Furthermore, in the same way, feature pharmacophores of these two compounds is analysed by 3D-QSAR. Computation results illustrated 46 feature pharmacophores in ZINC000008214547 and 16 feature pharmacophores in ZINC000072103632.Apart from these, the result also showed us ZINC000008214547 can act as hydrogen bond donor, hydrogen bond acceptor and hydrophobic center and ZINC000072103632 can act as hydrogen acceptor and hydrophobic center. After predicting the pharmacophore of these two molecules by computational methods. The results mean that these 2 molecules probably have a more suitable and valid pharmacophore than Prexasertib. In future research, diverse specific groups could be added to the two compounds to elaborate the design and refinement of the drugs, thus increasing their significance in drug therapy and drug improvement.

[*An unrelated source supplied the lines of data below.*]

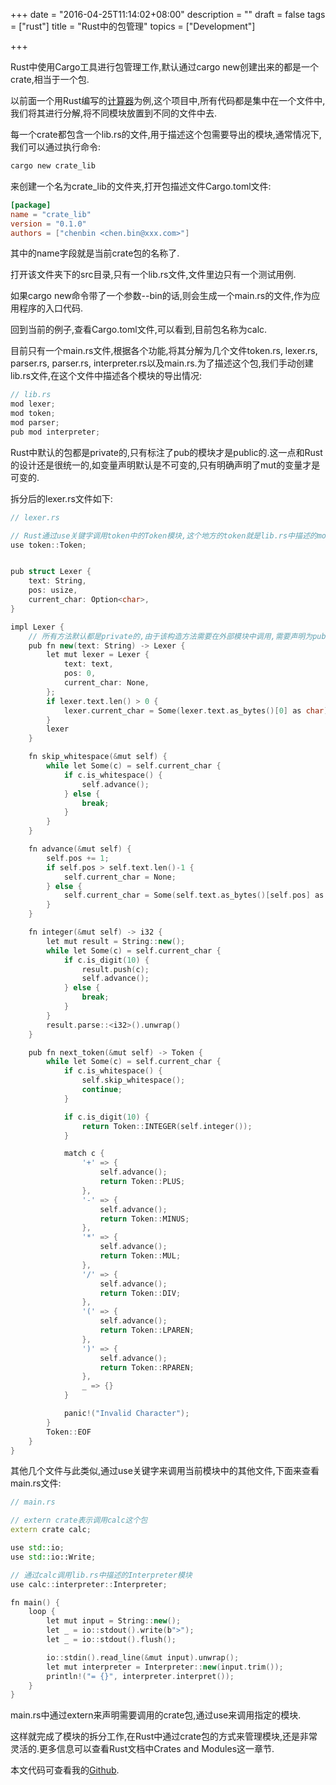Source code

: +++
date = "2016-04-25T11:14:02+08:00"
description = ""
draft = false
tags = ["rust"]
title = "Rust中的包管理"
topics = ["Development"]

+++

Rust中使用Cargo工具进行包管理工作,默认通过cargo new创建出来的都是一个crate,相当于一个包.

<!--more-->

以前面一个用Rust编写的[计算器](../tdd-in-rust-1)为例,这个项目中,所有代码都是集中在一个文件中,我们将其进行分解,将不同模块放置到不同的文件中去.

每一个crate都包含一个lib.rs的文件,用于描述这个包需要导出的模块,通常情况下,我们可以通过执行命令:

```sh
cargo new crate_lib
```

来创建一个名为crate_lib的文件夹,打开包描述文件Cargo.toml文件:

```toml
[package]
name = "crate_lib"
version = "0.1.0"
authors = ["chenbin <chen.bin@xxx.com>"]
```

其中的name字段就是当前crate包的名称了.

打开该文件夹下的src目录,只有一个lib.rs文件,文件里边只有一个测试用例.

如果cargo new命令带了一个参数--bin的话,则会生成一个main.rs的文件,作为应用程序的入口代码.

回到当前的例子,查看Cargo.toml文件,可以看到,目前包名称为calc.

目前只有一个main.rs文件,根据各个功能,将其分解为几个文件token.rs, lexer.rs, parser.rs, parser.rs, interpreter.rs以及main.rs.为了描述这个包,我们手动创建lib.rs文件,在这个文件中描述各个模块的导出情况:


```cpp
// lib.rs
mod lexer;
mod token;
mod parser;
pub mod interpreter;
```

Rust中默认的包都是private的,只有标注了pub的模块才是public的.这一点和Rust的设计还是很统一的,如变量声明默认是不可变的,只有明确声明了mut的变量才是可变的.

拆分后的lexer.rs文件如下:

```cpp
// lexer.rs

// Rust通过use关键字调用token中的Token模块,这个地方的token就是lib.rs中描述的mod
use token::Token;


pub struct Lexer {
    text: String,
    pos: usize,
    current_char: Option<char>,
}

impl Lexer {
    // 所有方法默认都是private的,由于该构造方法需要在外部模块中调用,需要声明为pub
    pub fn new(text: String) -> Lexer {
        let mut lexer = Lexer {
            text: text,
            pos: 0,
            current_char: None,
        };
        if lexer.text.len() > 0 {
            lexer.current_char = Some(lexer.text.as_bytes()[0] as char);
        }
        lexer
    }

    fn skip_whitespace(&mut self) {
        while let Some(c) = self.current_char {
            if c.is_whitespace() {
                self.advance();
            } else {
                break;
            }
        }
    }

    fn advance(&mut self) {
        self.pos += 1;
        if self.pos > self.text.len()-1 {
            self.current_char = None;
        } else {
            self.current_char = Some(self.text.as_bytes()[self.pos] as char);
        }
    }

    fn integer(&mut self) -> i32 {
        let mut result = String::new();
        while let Some(c) = self.current_char {
            if c.is_digit(10) {
                result.push(c);
                self.advance();
            } else {
                break;
            }
        }
        result.parse::<i32>().unwrap()
    }

    pub fn next_token(&mut self) -> Token {
        while let Some(c) = self.current_char {
            if c.is_whitespace() {
                self.skip_whitespace();
                continue;
            }

            if c.is_digit(10) {
                return Token::INTEGER(self.integer());
            }

            match c {
                '+' => {
                    self.advance();
                    return Token::PLUS;
                },
                '-' => {
                    self.advance();
                    return Token::MINUS;
                },
                '*' => {
                    self.advance();
                    return Token::MUL;
                },
                '/' => {
                    self.advance();
                    return Token::DIV;
                },
                '(' => {
                    self.advance();
                    return Token::LPAREN;
                },
                ')' => {
                    self.advance();
                    return Token::RPAREN;
                },
                _ => {}
            }

            panic!("Invalid Character");
        }
        Token::EOF
    }
}
```

其他几个文件与此类似,通过use关键字来调用当前模块中的其他文件,下面来查看main.rs文件:

```cpp
// main.rs

// extern crate表示调用calc这个包
extern crate calc;

use std::io;
use std::io::Write;

// 通过calc调用lib.rs中描述的Interpreter模块
use calc::interpreter::Interpreter;

fn main() {
    loop {
        let mut input = String::new();
        let _ = io::stdout().write(b">");
        let _ = io::stdout().flush();

        io::stdin().read_line(&mut input).unwrap();
        let mut interpreter = Interpreter::new(input.trim());
        println!("= {}", interpreter.interpret());
    }
}
```

main.rs中通过extern来声明需要调用的crate包,通过use来调用指定的模块.

这样就完成了模块的拆分工作,在Rust中通过crate包的方式来管理模块,还是非常灵活的.更多信息可以查看Rust文档中Crates and Modules这一章节.

本文代码可查看我的[Github](https://github.com/heychenbin/interpreter_tutorial/tree/master/rust/src).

Finally, the stability of these two compounds was appraised by performing molecular dynamics simulation module. The data relating to RMSD and potential energy of these ligand-CHK1 complexes were obtained in this step. And the results displayed that the time of the trajectories of complexes to reach equilibrium is about 85 ps. Both RMSD and potential energy of the complexes don’t change over time and stay stable all the time. So that proved that these 2 complexes have the ability of stable existence in the natural environment. Taking all the above results into consideration, they provides the possibility to develop and design drugs, such as modification and purification, to bind ligands and receptors more firmly. It is also worth noting that a similar skeleton in their chemical structures can represent as agonists or inhibitors, and the inverse effect is caused by the addition or removal of different groups or atoms. From what has been discussed above, the natural compounds identified in this study have the advantages of strong pharmacological action, strong binding affinity with CHK1 and good stabilization, which can provide valuable resources for the development of CHK1-related drugs.
At present, the design and development of oncology drugs has always been a topic of interest to scientists around the world, although the road to research and development of oncology drugs is tortuous and difficult. This study about screening of ideal lead compounds is of great significance and is a crucial step in drug design. It lays a firm foundation for future drug designation and development. Through a sequence of advanced technical calculations, We speculate that these two promising molecules probably possess of bright prospects and significant significance in the future treatment of ovarian cancer. In addition, this study provides effective guidance and techniques for screening lead compounds with some potential therapeutic value. This advanced approach could help identify more lead compounds in the future and contribute to drug development.
Although this study has been carefully designed and accurately measured, we admit that there are still some limitations in this study. In fact, it takes thousands of refinements and refinements to bring a drug to market successfully. Therefore, subsequent research can focus directly on refining and improving the lead compounds selected in this study.